Vincent NICOMETTE

TROIS PARTITIONS DANS SON RéPERTOIRE

22 juin 2023

Vincent Nicomette est enseignant-chercheur, spécialisé en sécurité informatique, un champ porteur de forts enjeux. S’il n’avait pas prévu de prendre ce chemin, ce professeur des universités ne le regrette pas car il aime particulièrement l’enseignement et, côté recherche, le travail en équipe mené avec les doctorants qu’il encadre. Musicien côté jardin, il est aussi l’un des artisans des Enfoiros, une initiative solidaire d’étudiants de l’INSA aujourd’hui reconnue sur le plan national.

Vincent Nicomette

 

 

L’informatique est son domaine, la sécurité, sa spécialité. Une spécialité dont on attend beaucoup alors que les cyberattaques se sont multipliées de manière exponentielle ces dernières années. À titre d’exemple, les attaques informatiques répertoriées en France avaient connu une augmentation de +255 % sur la seule année 2020, selon l’Agence nationale de sécurité des systèmes d’information (ANSSI).
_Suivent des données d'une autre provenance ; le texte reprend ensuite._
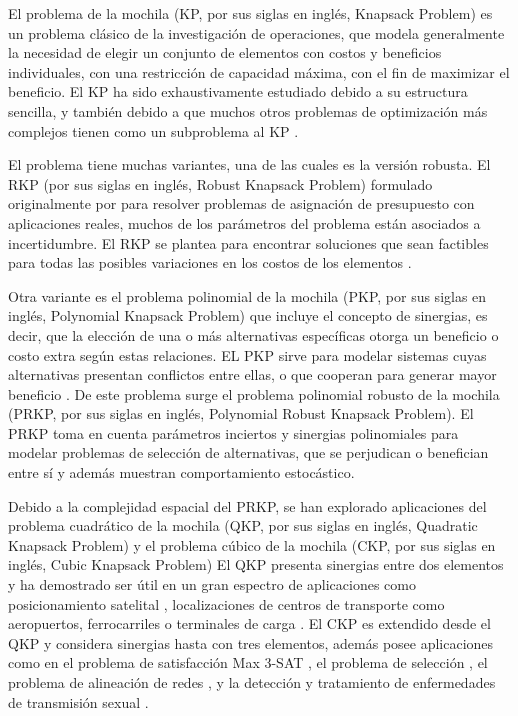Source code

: \documentclass[spanish, a4paper, 12pt, twoside, openany,final]{book}
\numberwithin{equation}{section}                %
\begin{document}
El problema de la mochila (KP, por sus siglas en inglés, Knapsack Problem) es un problema clásico de la investigación de operaciones, que modela generalmente la necesidad de elegir un conjunto de elementos con costos y beneficios individuales, con una restricción de capacidad máxima, con el fin de maximizar el beneficio. El KP ha sido exhaustivamente estudiado debido a su estructura sencilla, y también debido a que muchos otros problemas de optimización más complejos tienen como un subproblema al KP \citep*{martello_knapsack_1990}.

El problema tiene muchas  variantes, una de las cuales es la versión robusta. El RKP (por sus siglas en inglés, Robust Knapsack Problem) formulado originalmente por \cite{eilon_application_1987} para resolver problemas de asignación de presupuesto con aplicaciones reales, muchos de los parámetros del problema están asociados a incertidumbre. El RKP se plantea para encontrar soluciones que sean factibles para todas las posibles variaciones en los costos de los elementos \citep{monaci_exact_2013}.

Otra variante es el problema polinomial de la mochila (PKP, por sus siglas en inglés, Polynomial Knapsack Problem) que incluye el concepto de sinergias, es decir, que la elección de una o más alternativas específicas otorga un beneficio o costo extra según estas relaciones. EL PKP sirve para modelar sistemas cuyas alternativas presentan conflictos entre ellas, o que cooperan para generar mayor beneficio \citep{baldo_polynomial_2023}. De este problema surge el problema polinomial robusto de la mochila (PRKP, por sus siglas en inglés, Polynomial Robust Knapsack Problem). El PRKP toma en cuenta parámetros inciertos y sinergias polinomiales para modelar problemas de selección de alternativas, que se perjudican o benefician entre sí y además muestran comportamiento estocástico.

Debido a la complejidad espacial del PRKP, se han explorado aplicaciones del problema cuadrático de la mochila (QKP, por sus siglas en inglés, Quadratic Knapsack Problem) \citep{gallo_quadratic_1980} y el problema cúbico de la mochila (CKP, por sus siglas en inglés, Cubic Knapsack Problem) \citep{forrester_strengthening_2022} El QKP presenta sinergias entre dos elementos y ha demostrado ser útil en un gran espectro de aplicaciones como posicionamiento satelital \citep{witzgall_mathematical_1975}, localizaciones de centros de transporte como aeropuertos, ferrocarriles o terminales de carga \citep{rhys_selection_1970}. El CKP es extendido desde el QKP y considera sinergias hasta con tres elementos, además posee aplicaciones como en el problema de satisfacción Max 3-SAT \citep{kofler_penalty_2014}, el problema de selección \citep{gallo_fast_1989}, el problema de alineación de redes \citep{mohammadi_triangular_2017}, y la detección y tratamiento de enfermedades de transmisión sexual \citep{zhao_treatments_2008}.
\end{document}
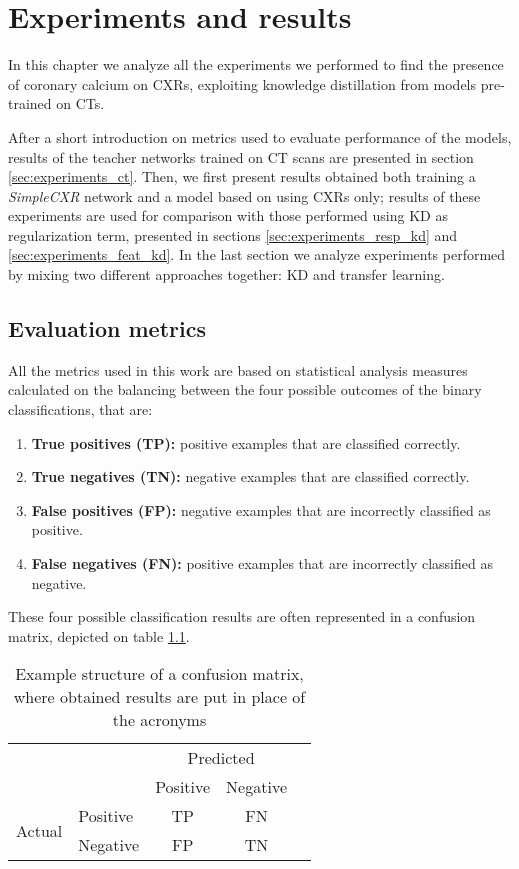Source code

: \chapter{Experiments and results}\label{sec:experiments}
In this chapter we analyze all the experiments we performed to find the presence of coronary calcium on CXRs, exploiting knowledge distillation from models pre-trained on CTs.

After a short introduction on metrics used to evaluate performance of the models, results of the teacher networks trained on CT scans are presented in section \ref{sec:experiments_ct}.
Then, we first present results obtained both training a \emph{SimpleCXR} network and a model based on \cite{iodice_2022} using CXRs only; results of these experiments are used for comparison with those performed using KD as regularization term, presented in sections \ref{sec:experiments_resp_kd} and \ref{sec:experiments_feat_kd}.
In the last section we analyze experiments performed by mixing two different approaches together: KD and transfer learning.


\section{Evaluation metrics}

All the metrics used in this work are based on statistical analysis measures calculated on the balancing between the four possible outcomes of the binary classifications, that are:
\begin{enumerate}
    \item \textbf{True positives (TP):} positive examples that are classified correctly.
    \item \textbf{True negatives (TN):} negative examples that are classified correctly.
    \item \textbf{False positives (FP):} negative examples that are incorrectly classified as positive.
    \item \textbf{False negatives (FN):} positive examples that are incorrectly classified as negative.
\end{enumerate}

These four possible classification results are often represented in a confusion matrix, depicted on table \ref{tab:confusion_matrix}.

\begin{table}
    \centering
    \begin{tabular}{l|l|c|c|c}
        \multicolumn{2}{c}{}&\multicolumn{2}{c}{Predicted} & \hspace{2.5em} \\
        \cline{3-4}
        \multicolumn{2}{c|}{}& Positive & Negative & \\
        \cline{2-4}
        \multirow{2}{*}{Actual}& Positive & TP & FN & \\
        \cline{2-4}
        & Negative & FP & TN & \\
        \cline{2-4}
    \end{tabular}
    \caption{Example structure of a confusion matrix, where obtained results are put in place of the acronyms}
    \label{tab:confusion_matrix}
\end{table}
Au LAAS-CNRS, dans l’équipe Tolérance aux fautes et sûreté de fonctionnement informatique (TSF), Vincent Nicomette travaille notamment sur trois grands domaines : la sécurité des réseaux, en particulier la sécurité des protocoles de communication de l’IoT (Internet of Things ou Internet des objets), la sécurité des couches basses des systèmes d’exploitation et la sécurité des systèmes embarqués critiques.

Pourtant, Vincent Nicomette aime souligner qu’il n’avait jamais imaginé devenir chercheur. Originaire de la Marne où il a passé son baccalauréat, cet enseignant-chercheur a d’abord fait un détour par Paris, en prépa Math sup Math spé, avant de venir décrocher son diplôme d’ingénieur spécialité informatique, en 1992 à l’ENSEEIHT, à Toulouse. Cité rose qu’il ne quittera plus car il « ne voulai[t] pas aller à Paris », explique-t-il. « Du coup, j’ai choisi de faire mon service militaire en tant qu’appelé scientifique à l’ENSICA et c’est là que j’ai découvert l’enseignement que j’ai adoré ! ».

 

De l’industrie à l’INSA

Toujours pas intéressé par la recherche à cette époque, malgré un stage de fin d’études effectué au LAAS et qui lui avait plu, il cherche ensuite un emploi mais ne trouve rien à son goût. Il se lance donc quand même dans une thèse au sein du même laboratoire. Après avoir obtenu son doctorat en 1996, il n’intègre pas le domaine de l’enseignement pour lequel son appétence s’est pourtant renforcée au travers de nombreuses vacations faites à l’ENSICA et à l’INSA Toulouse et démarre sa carrière chez Airbus Defense and Space. C’est 2 ans et demi plus tard que la porte de l’INSA va s’ouvrir à lui. Il y entre en 2000, en tant qu’enseignant au sein du Département Génie électrique et informatique (GEI) et rejoint à nouveau, pour son activité recherche, l’équipe TSF du LAAS avec laquelle il avait passé sa thèse.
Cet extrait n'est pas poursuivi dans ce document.